On Saturday evening, after Muslims break their daily Ramadan fast, Masjid an-Noor in Kendall and the Islamic Center of Greater Miami in Miami Gardens will host voter-registration drives. At about 25,000, a little more than a third of eligible Muslims in South Florida are registered to vote, said Farooq Mitha of Emerge, a nonpartisan Muslim civic organization based in Miami.
``People are using the Islamic center to start a cultural battle about the moral compass of America,'' said Mitha, a Sunrise-based attorney. ``This is not a Muslim issue, this is an America issue. You're going down a slippery slope. Who's next?''
In early September, Muslim activists are hosting an interfaith rally in downtown Miami in support of religious freedom to combat what organizers call several disturbing trends, including opposition to the New York center and other mosque projects around the nation and a Gainesville church's plan to burn Korans on 9/11.
``We want it to be about preserving all holy scriptures and religion,'' said Irma Khoja, 26, who attends the Islamic Jafaria Association mosque in Hialeah Gardens. Khoja, a law student at the University of Miami, said the conversation about New York is vital to the future of Muslims in South Florida and elsewhere and a chance to forge connections beyond the Muslim community.
``It's not occuring here, but it affects Muslims across the country because New York is the epicenter of a lot of our current events,'' she said.

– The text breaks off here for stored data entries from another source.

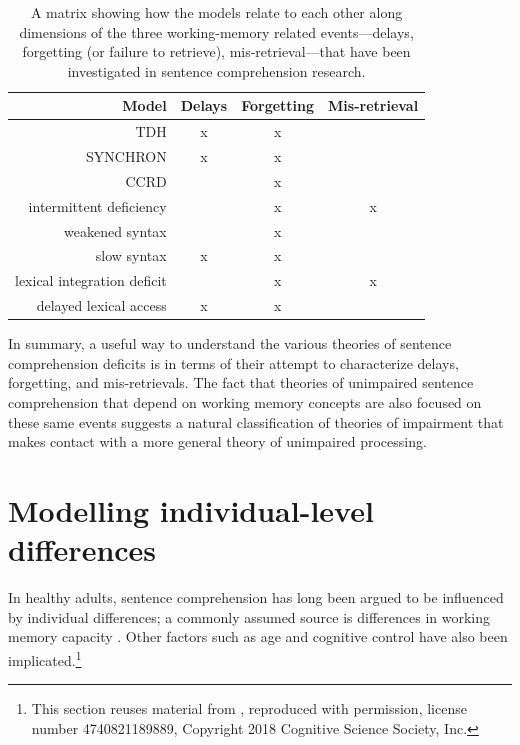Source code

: \documentclass{cambridge7A}\usepackage[]{graphicx}\usepackage[]{color}
\begin{document}
\begin{table}[!htbp]
\centering
\begin{tabular}{rccc}
\hline
Model     &                        Delays  &     Forgetting    &	Mis-retrieval\\  
\hline
TDH                    &          x           &                   x    &	\\
SYNCHRON       &             x        &                  x      &	\\
CCRD                  &                        &                    x   &	\\
 intermittent deficiency   &              &          x             &	x	\\
 weakened syntax        &               &         x              &	\\
 slow syntax                  &   x          &        x   &	\\
 lexical integration deficit  &      &       x              &	x	\\
 delayed lexical access        &  x      &            x   &	\\
\hline
\end{tabular}
\caption{A matrix showing how the models relate to each other along dimensions of the three working-memory related events---delays, forgetting (or failure to retrieve), mis-retrieval---that have been investigated in sentence comprehension research.} \label{modelcomparison}
\end{table}

In summary, a useful way to understand the various theories of sentence comprehension deficits is in terms of their attempt to characterize delays, forgetting, and mis-retrievals. The fact that theories of unimpaired sentence comprehension that depend on working memory concepts
are also focused on these same events suggests a natural classification of theories of impairment that makes contact with a more general theory of unimpaired processing.

\section{Modelling individual-level differences}

In healthy adults, 
sentence comprehension has long been argued to be influenced by individual differences; a commonly assumed source is differences in working memory capacity \citep{DanemanCarpenter1980,JustCarpenter1992}. 
Other factors such as age \citep{CaplanWaters2005} and cognitive control \citep{novick2005cognitive} have also been implicated.\footnote{This section reuses material from \cite{MaetzigEtAltopics2018}, reproduced with permission, license number 4740821189889, Copyright 2018 Cognitive Science Society, Inc.}
\end{document}
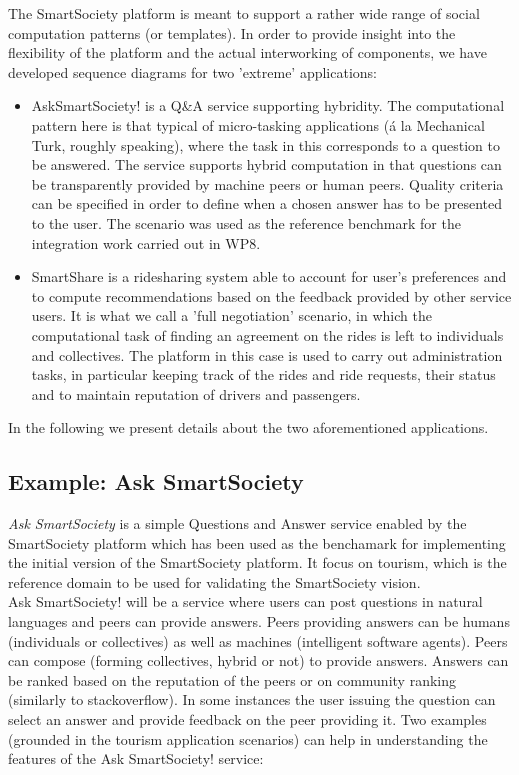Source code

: The SmartSociety platform is meant to support a rather wide range of
social computation patterns (or templates). In order to provide
insight into the flexibility of the platform and the actual
interworking of components, we have developed sequence diagrams for two
'extreme' applications:
\begin{itemize}
\item AskSmartSociety! is a Q\&A service supporting hybridity. The
computational pattern here is that typical of micro-tasking
applications (\'a la Mechanical Turk, roughly speaking), where the
task in this corresponds to a question to be answered. The service
supports hybrid computation in that questions can be transparently
provided by machine peers or human peers. Quality criteria can be
specified in order to define when a chosen answer has to be presented
to the user. The scenario was used as the reference benchmark for the integration work carried out in WP8.

\item SmartShare is a ridesharing system able to account for user's
preferences and to compute recommendations based on the feedback
provided by other service users. It is what we call a 'full
negotiation' scenario, in which the computational task of finding an
agreement on the rides is left to individuals and collectives. The
platform in this case is used to carry out administration tasks, in
particular keeping track of the rides and ride requests, their status
and to maintain reputation of drivers and passengers.
\end{itemize}
In the following we present details about the two aforementioned
applications. 


\subsection{Example: Ask SmartSociety}\label{sec:asksmartsoc}
\textit{Ask SmartSociety} is a simple Questions and Answer service enabled by the SmartSociety platform which has been used as the benchamark for implementing the initial version of the SmartSociety platform. It focus on tourism, which is the reference domain to be used for validating the SmartSociety vision.\\
Ask SmartSociety! will be a service where users can post questions in natural languages and peers can provide answers. Peers providing answers can be humans (individuals or collectives) as well as machines (intelligent software agents). Peers can compose (forming collectives, hybrid or not) to provide answers. Answers can be ranked based on the reputation of the peers or on community ranking (similarly to stackoverflow). In some instances the user issuing the question can select an answer and provide feedback on the peer providing it.
Two examples (grounded in the tourism application scenarios) can help in understanding the features of the Ask SmartSociety! service:


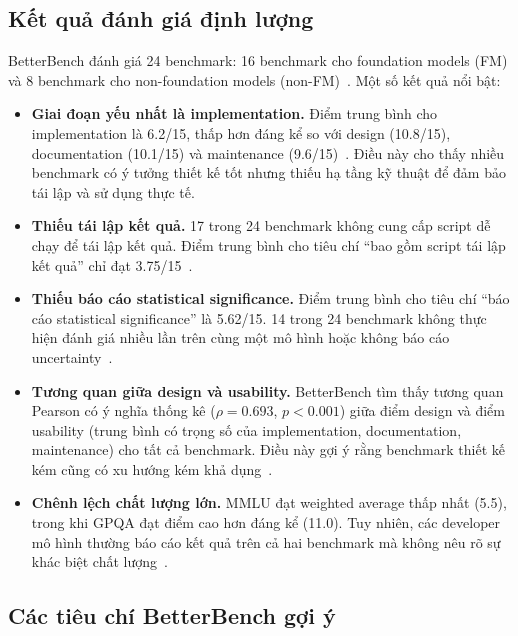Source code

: \subsection{Kết quả đánh giá định lượng}

BetterBench đánh giá 24 benchmark: 16 benchmark cho foundation models (FM) và 8 benchmark cho non-foundation models (non-FM)~\cite{betterbench}. Một số kết quả nổi bật:

\begin{itemize}
    \item \textbf{Giai đoạn yếu nhất là implementation.} Điểm trung bình cho implementation là 6.2/15, thấp hơn đáng kể so với design (10.8/15), documentation (10.1/15) và maintenance (9.6/15)~\cite{betterbench}. Điều này cho thấy nhiều benchmark có ý tưởng thiết kế tốt nhưng thiếu hạ tầng kỹ thuật để đảm bảo tái lập và sử dụng thực tế.

    \item \textbf{Thiếu tái lập kết quả.} 17 trong 24 benchmark không cung cấp script dễ chạy để tái lập kết quả. Điểm trung bình cho tiêu chí ``bao gồm script tái lập kết quả'' chỉ đạt 3.75/15~\cite{betterbench}.

    \item \textbf{Thiếu báo cáo statistical significance.} Điểm trung bình cho tiêu chí ``báo cáo statistical significance'' là 5.62/15. 14 trong 24 benchmark không thực hiện đánh giá nhiều lần trên cùng một mô hình hoặc không báo cáo uncertainty~\cite{betterbench}.

    \item \textbf{Tương quan giữa design và usability.} BetterBench tìm thấy tương quan Pearson có ý nghĩa thống kê ($\rho = 0.693$, $p < 0.001$) giữa điểm design và điểm usability (trung bình có trọng số của implementation, documentation, maintenance) cho tất cả benchmark. Điều này gợi ý rằng benchmark thiết kế kém cũng có xu hướng kém khả dụng~\cite{betterbench}.

    \item \textbf{Chênh lệch chất lượng lớn.} MMLU đạt weighted average thấp nhất (5.5), trong khi GPQA đạt điểm cao hơn đáng kể (11.0). Tuy nhiên, các developer mô hình thường báo cáo kết quả trên cả hai benchmark mà không nêu rõ sự khác biệt chất lượng~\cite{betterbench}.
\end{itemize}

\subsection{Các tiêu chí BetterBench gợi ý}

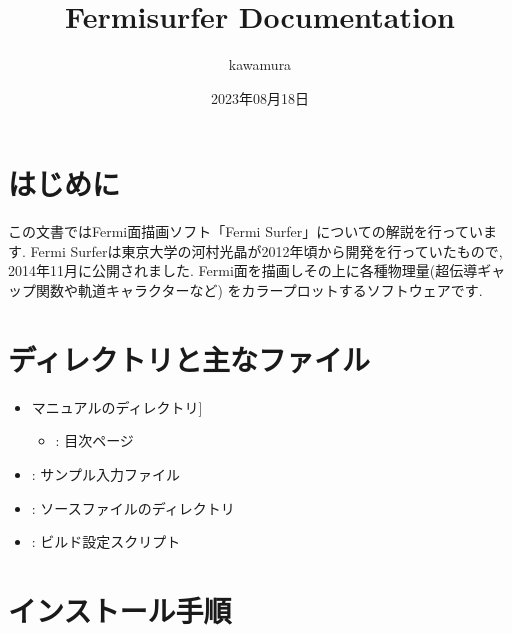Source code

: \documentclass[letterpaper,10pt,dvipdfmx,openany]{sphinxmanual}
\title{Fermisurfer Documentation}
\date{2023年08月18日}
\author{kawamura}
\begin{document}
\pagestyle{empty}
\sphinxmaketitle
\pagestyle{plain}
\sphinxtableofcontents
\pagestyle{normal}
\label{\detokenize{index::doc}}


\sphinxstepscope


\chapter{はじめに}
\label{\detokenize{overview:id1}}\label{\detokenize{overview::doc}}
\sphinxAtStartPar
この文書ではFermi面描画ソフト「Fermi Surfer」についての解説を行っています.
Fermi Surferは東京大学の河村光晶が2012年頃から開発を行っていたもので,
2014年11月に公開されました.
Fermi面を描画しその上に各種物理量(超伝導ギャップ関数や軌道キャラクターなど)
をカラープロットするソフトウェアです.

\sphinxstepscope


\chapter{ディレクトリと主なファイル}
\label{\detokenize{file:id1}}\label{\detokenize{file::doc}}\begin{itemize}
\item {} \begin{description}
\sphinxlineitem{\sphinxcode{\sphinxupquote{doc/}}}{[}マニュアルのディレクトリ{]}\begin{itemize}
\item {} 
\sphinxAtStartPar
{} : 目次ページ

\end{itemize}

\end{description}

\item {} 
\sphinxAtStartPar
{} : サンプル入力ファイル

\item {} 
\sphinxAtStartPar
{} : ソースファイルのディレクトリ

\item {} 
\sphinxAtStartPar
{} : ビルド設定スクリプト

\end{itemize}

\sphinxstepscope


\chapter{インストール手順}
\label{\detokenize{install:id1}}\label{\detokenize{install::doc}}
\end{document}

Dario Moreno, a political-science professor at Florida International University, said he believes the debate over the mosque has less to do with the proposed building and its location than the nation's complicated relationship with Islam and President Obama.
A survey released Thursday by the Pew Forum on Religion and Public Life showed that nearly one in five Americans believe Obama is a Muslim, an increase from 11 percent in March of last year.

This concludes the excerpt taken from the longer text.